Le Zahara est une vaste étendue de pays comprise entre le Bildulgérid, la Nigritie, et cette partie de la Guinée où se trouve l'embouchure du Sénégal.

C'est une mer de sable blanc, fin et mouvant. Sur cette mer sèche, à peine trouve-t-on, de loin en loin, quelques îles où la végétation ait pu s'établir ; certes, ces îles, qu'on ne peut qu'imparfaitement comparer aux anciennes oasis de la Thébaïde, sont rares dans le Zahara.

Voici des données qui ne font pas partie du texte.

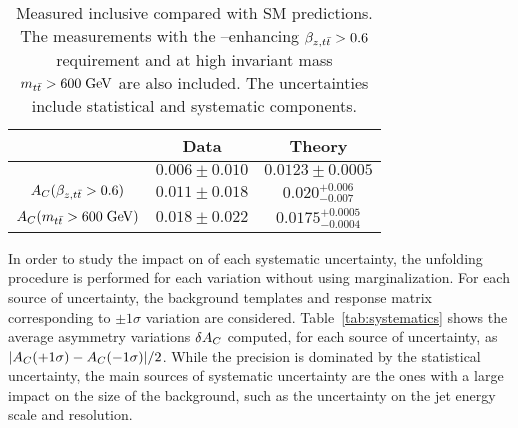 \begin{table}[!htb]\centering
\begin{tabular}{c c c}
\toprule
  & Data & Theory\\
\midrule
 \ac{}                                     & $0.006\pm0.010$ & $0.0123\pm0.0005$ \\
 $A_C{}(\beta_{z,t\bar{t}}>0.6)$   & $0.011\pm0.018$ & $0.020^{+0.006}_{-0.007}$\\
 $A_C{}(m_{t\bar{t}}{} > 600 \; \mathrm{GeV}{})$ & $0.018\pm0.022$ & $0.0175^{+0.0005}_{-0.0004}$\\
\bottomrule
\end{tabular}
\caption{Measured inclusive \ac{} compared with SM
  predictions. The measurements with the \qqbar{}--enhancing
  $\beta_{z,t\bar{t}} > 0.6$ requirement and at high \ttbar{} invariant
  mass $m_{t\bar{t}}{} > 600 \; \mathrm{GeV}{}$ are also included. The uncertainties
  include statistical and systematic components.}
\label{tab:results}
\end{table}

In order to study the impact on \ac{} of each systematic uncertainty,
the unfolding procedure is performed for each variation without using
marginalization. 
For each source of uncertainty, the background templates and
response matrix corresponding to $\pm1\sigma$ variation are
considered. 
Table~\ref{tab:systematics} shows the average asymmetry variations
$\delta A_C{}$ computed, for each source of uncertainty, as
$|A_C{}(+1\sigma)-A_C{}(-1\sigma)|/2$. 
While the precision is dominated by the statistical uncertainty, the main
sources of systematic uncertainty are the ones with a large
impact on the size of the \wjets{} background, such as the
uncertainty on the jet energy scale and resolution. 

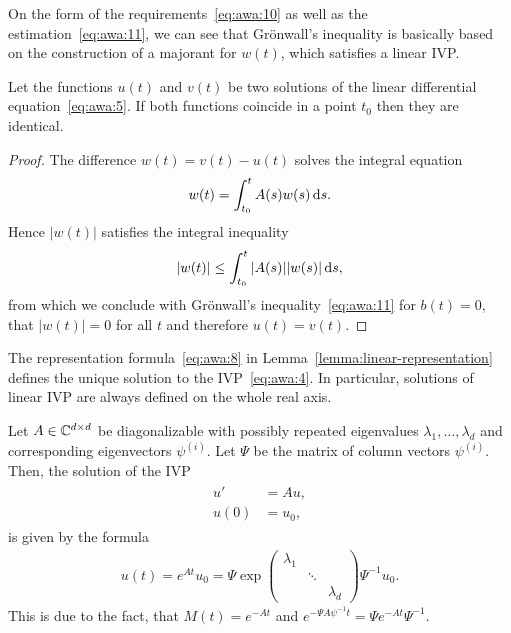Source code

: 
\begin{remark}
	On the form of the requirements~\eqref{eq:awa:10} as well as the
  estimation~\eqref{eq:awa:11}, we can see that Grönwall's
  inequality is basically based on the construction of a majorant for 
	$w(t)$, which satisfies a linear IVP.
\end{remark}

\begin{corollary}
  \label{corollary:awa:unique-linear}
  Let the functions $u(t)$ and $v(t)$ be two solutions of the linear
  differential equation~\eqref{eq:awa:5}. If both functions
  coincide in a point $t_0$ then they are identical.
\end{corollary}

\begin{proof}
	The difference $w(t) = v(t) - u(t)$ solves the integral equation
  \begin{gather*}
    w(t) = \int_{t_0}^t A(s) w(s) \,\mathrm{d} s.
  \end{gather*}
  Hence $|w(t)|$ satisfies the integral inequality
  \begin{gather*}
    |w(t)| \le \int_{t_0}^t |A(s)| |w(s)| \,\mathrm{d} s,
  \end{gather*}
	from which we conclude with Grönwall's inequality~\eqref{eq:awa:11} 
	for $b(t) = 0$, that $|w(t)|=0$ for all $t$ and therefore
  $u(t) = v(t)$.
\end{proof}

\begin{corollary}
  The representation formula~\eqref{eq:awa:8} in
  Lemma~\ref{lemma:linear-representation} defines the unique solution to the
  IVP~\eqref{eq:awa:4}. In particular, solutions of linear IVP are
  always defined on the whole real axis.
\end{corollary}

\begin{example}
  Let $A \in \mathbb C^{d\times d}$ be diagonalizable with possibly repeated
  eigenvalues $\lambda_1,\dots,\lambda_d$ and corresponding
  eigenvectors $\psi^{(i)}$. Let $\Psi$ be the matrix of column
  vectors $\psi^{(i)}$. Then, the solution of the IVP
  \begin{gather*}
    \begin{split}
      u' &= A u,\\
      u(0) &= u_0,
    \end{split}
  \end{gather*}
  is given by the formula
  \begin{gather*}
    u(t) = e^{At} u_0 = \Psi \exp
    \begin{pmatrix}
      \lambda_1\\&\ddots\\&&\lambda_d
    \end{pmatrix}
    \Psi^{-1} u_0.
  \end{gather*}
  This is due to the fact, that $M(t) = e^{-At}$ and $e^{-\Psi A
    \psi^{-1}t} = \Psi e^{-At} \Psi^{-1}$.
\end{example}

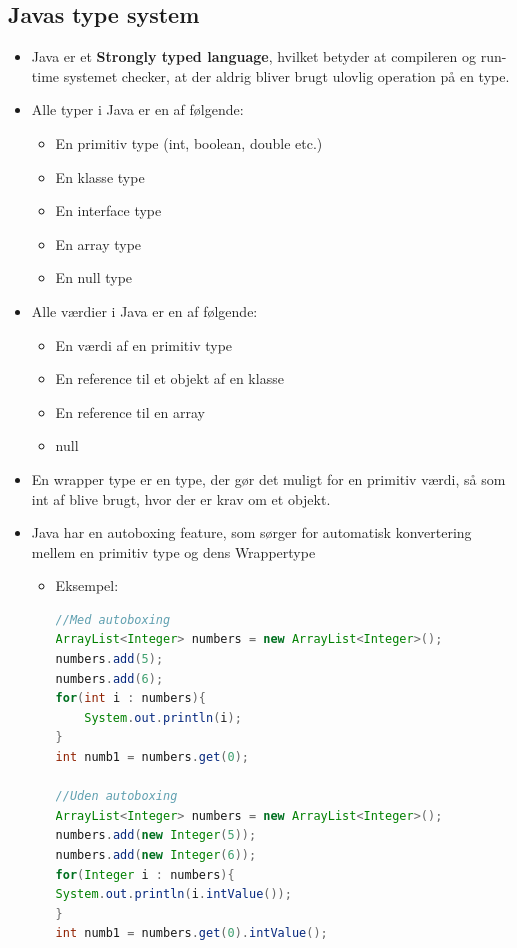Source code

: \documentclass{article}
\begin{document}
\subsection{Javas type system}
\begin{itemize}
	\item Java er et \textbf{Strongly typed language}, hvilket betyder at compileren og run-time systemet checker, at der aldrig bliver brugt ulovlig operation på en type. 
	\item Alle typer i Java er en af følgende:
	\begin{itemize}
		\item En primitiv type (int, boolean, double etc.)
		\item En klasse type
		\item En interface type
		\item En array type 
		\item En null type 
	\end{itemize}
	\item Alle værdier i Java er en af følgende: 
	\begin{itemize}
		\item En værdi af en primitiv type
		\item En reference til et objekt af en klasse
		\item En reference til en array
		\item null
	\end{itemize}
	\item En wrapper type er en type, der gør det muligt for en primitiv værdi, så som int af blive brugt, hvor der er krav om et objekt.
	\item Java har en autoboxing feature, som sørger for automatisk konvertering mellem en primitiv type og dens Wrappertype
	\begin{itemize}
		\item Eksempel:

\begin{lstlisting}[language=java]
//Med autoboxing
ArrayList<Integer> numbers = new ArrayList<Integer>();
numbers.add(5);
numbers.add(6);
for(int i : numbers){
	System.out.println(i);
}
int numb1 = numbers.get(0);

//Uden autoboxing
ArrayList<Integer> numbers = new ArrayList<Integer>();
numbers.add(new Integer(5));
numbers.add(new Integer(6));
for(Integer i : numbers){
System.out.println(i.intValue());
}
int numb1 = numbers.get(0).intValue();


\end{lstlisting}
\end{itemize}
\end{itemize}
\end{document}
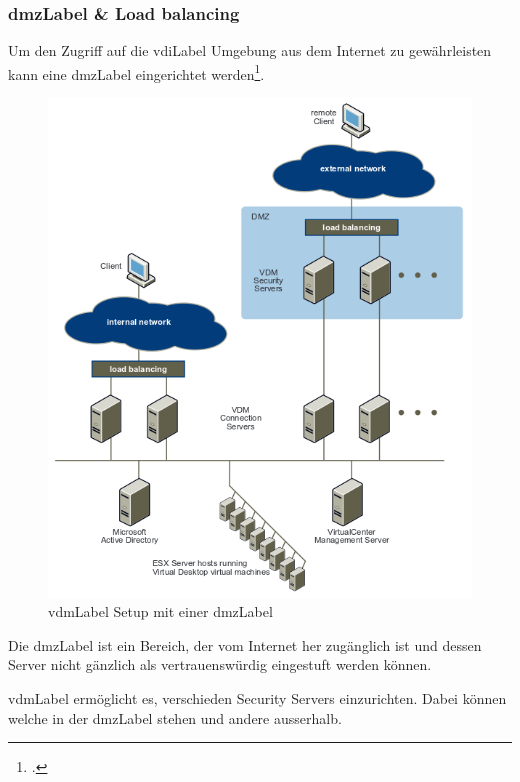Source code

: \begin{minipage}{\textwidth}
\subsubsection{\Gls{dmzLabel} \& Load balancing}
Um den Zugriff auf die \Gls{vdiLabel} Umgebung aus dem Internet zu gewährleisten kann eine \Gls{dmzLabel} eingerichtet werden\footcite{Introduction_to_Virtual_Desktop_Manager}. 

\begin{figure}[H]
	\includegraphics[width=\textwidth]{images/vmware-vdm-dmz2}
	\caption{\Gls{vdmLabel} Setup mit einer \Gls{dmzLabel}}
	\label{fig:vdmSetupDmz}
\end{figure}
\end{minipage}

Die \Gls{dmzLabel} ist ein Bereich, der vom Internet her zugänglich ist und dessen Server nicht gänzlich als vertrauenswürdig eingestuft werden können.

\Gls{vdmLabel} ermöglicht es, verschieden Security Servers einzurichten. Dabei können welche in der \Gls{dmzLabel} stehen und andere ausserhalb.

Réunies, elles ne formeraient pas la millième partie de ce désert, qui a cent quatre-vingt mille lieues carrées de superficie.

Les sables, composés de grains infiniment petits, sont d'une très-grande profondeur ; les vents les agitent comme les flots de la mer ; ils en forment des montagnes qu'ils effacent, qu'ils dissipent bientôt après ; ils les élèvent à une très-grande hauteur, et le soleil en est obscurci.

Cet océan sablonneux est habité par les Maures, nation perfide et cruelle, qui dans leurs voyages le traversent dans tous les sens, et y cultivent le peu de terre susceptible de production.

Ces contrées sont aussi remplies de tigres, de léopards, et de lions, dont la chaleur du climat augmente la férocité.

C'est là que nous fûmes débarqués le 6 juillet, à dix heures du matin, sans vivres, sans eau, ignorant la route que nous devions tenir. Mais la foi que nous avions dans la protection de la Providence animait notre courage et fortifiait notre espérance.

L'adjudant Petit gagna un monticule pour s'orienter et découvrir quelques moyens de salut ; il n'aperçût rien.

Cette immense surface, dépouillée de tout signe de végétation, ressemble à la mer, lorsqu'elle n'est point agitée par les vents.

A peine délivrés des horreurs du naufrage et sortis vivants du gouffre de l'Océan, nous voilà replongés, dans un autre abîme, dans l'abîme immense du désert.